Séparer l’exploitation artisanale des concessions industrielles
En déplacement à Kolwezi, chef-lieu du Lualaba, le ministre des Mines, Louis Watum Kabamba, a annoncé devant les exploitants artisanaux la mise à disposition de 64 zones d’exploitation artisanale jugées viables pour leurs activités. Il a précisé que les arrêtés correspondants sont déjà signés et que les équipes de l’administration minière travaillent à la présentation détaillée de ces sites aux différentes coopératives. Ces zones doivent contribuer à réduire les tensions récurrentes entre creuseurs et investisseurs étrangers dans cette province minière.

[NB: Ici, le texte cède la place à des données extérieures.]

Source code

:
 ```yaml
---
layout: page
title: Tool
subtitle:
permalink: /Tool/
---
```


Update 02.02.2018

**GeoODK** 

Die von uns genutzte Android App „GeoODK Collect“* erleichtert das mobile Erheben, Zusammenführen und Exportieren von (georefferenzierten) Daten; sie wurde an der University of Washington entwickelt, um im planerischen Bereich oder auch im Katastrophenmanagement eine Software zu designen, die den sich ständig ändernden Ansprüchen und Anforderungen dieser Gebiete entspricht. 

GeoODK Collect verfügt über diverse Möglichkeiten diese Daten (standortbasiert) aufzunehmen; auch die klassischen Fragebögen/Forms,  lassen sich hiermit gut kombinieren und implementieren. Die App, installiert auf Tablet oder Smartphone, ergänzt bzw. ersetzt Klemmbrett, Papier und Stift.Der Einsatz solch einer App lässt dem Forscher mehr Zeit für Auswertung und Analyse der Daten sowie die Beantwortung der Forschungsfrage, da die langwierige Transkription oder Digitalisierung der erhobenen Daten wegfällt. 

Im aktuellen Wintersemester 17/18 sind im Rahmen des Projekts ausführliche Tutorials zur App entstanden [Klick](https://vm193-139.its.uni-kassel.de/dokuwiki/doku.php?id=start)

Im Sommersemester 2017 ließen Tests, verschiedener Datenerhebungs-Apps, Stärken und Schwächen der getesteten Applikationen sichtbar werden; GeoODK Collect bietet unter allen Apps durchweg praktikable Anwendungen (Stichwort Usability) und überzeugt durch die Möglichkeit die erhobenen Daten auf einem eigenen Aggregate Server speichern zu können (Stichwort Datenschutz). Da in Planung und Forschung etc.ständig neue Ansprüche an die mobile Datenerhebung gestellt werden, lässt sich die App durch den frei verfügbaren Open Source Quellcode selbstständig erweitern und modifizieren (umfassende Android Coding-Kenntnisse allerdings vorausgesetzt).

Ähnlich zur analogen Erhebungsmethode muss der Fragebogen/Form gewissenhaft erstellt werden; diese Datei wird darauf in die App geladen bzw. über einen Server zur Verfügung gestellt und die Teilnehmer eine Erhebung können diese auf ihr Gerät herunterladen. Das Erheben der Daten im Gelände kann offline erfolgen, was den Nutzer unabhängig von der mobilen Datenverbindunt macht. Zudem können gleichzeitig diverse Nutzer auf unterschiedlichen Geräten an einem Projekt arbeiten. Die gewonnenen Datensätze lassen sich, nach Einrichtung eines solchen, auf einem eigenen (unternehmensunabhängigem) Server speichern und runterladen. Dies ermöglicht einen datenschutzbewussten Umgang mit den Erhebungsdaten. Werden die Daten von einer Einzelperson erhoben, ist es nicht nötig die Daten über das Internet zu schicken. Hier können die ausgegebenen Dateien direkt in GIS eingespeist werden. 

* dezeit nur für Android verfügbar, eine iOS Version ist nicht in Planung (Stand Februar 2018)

« L’équipe de l’administration minière qui m’accompagne s’est mise au travail pour que toutes ces ZEA viables vous soient présentées. Je peux vous dire officiellement qu’il y a 64 ZEA qui ont été dégagées pour vous », a déclaré le ministre, appelant les creuseurs à s’organiser autour de ces espaces dédiés plutôt que de se rabattre sur les concessions industrielles.
Ce déplacement intervient après le drame de Mulondo. D’après les premiers témoignages, des coups de feu tirés par des militaires chargés de la sécurité auraient provoqué un mouvement de panique. Dans la confusion, des dizaines de creuseurs se sont retrouvés entassés au fond d’une tranchée profonde, provoquant la mort de nombreux d’entre eux et laissant plusieurs blessés, selon un bilan encore provisoire.
Face à cette situation, Louis Watum Kabamba insiste sur la responsabilité des auteurs présumés. Il rappelle que toute personne impliquée dans ces décès devra répondre de ses actes une fois le rapport final déposé, et que des sanctions sont attendues à l’issue de l’enquête en cours.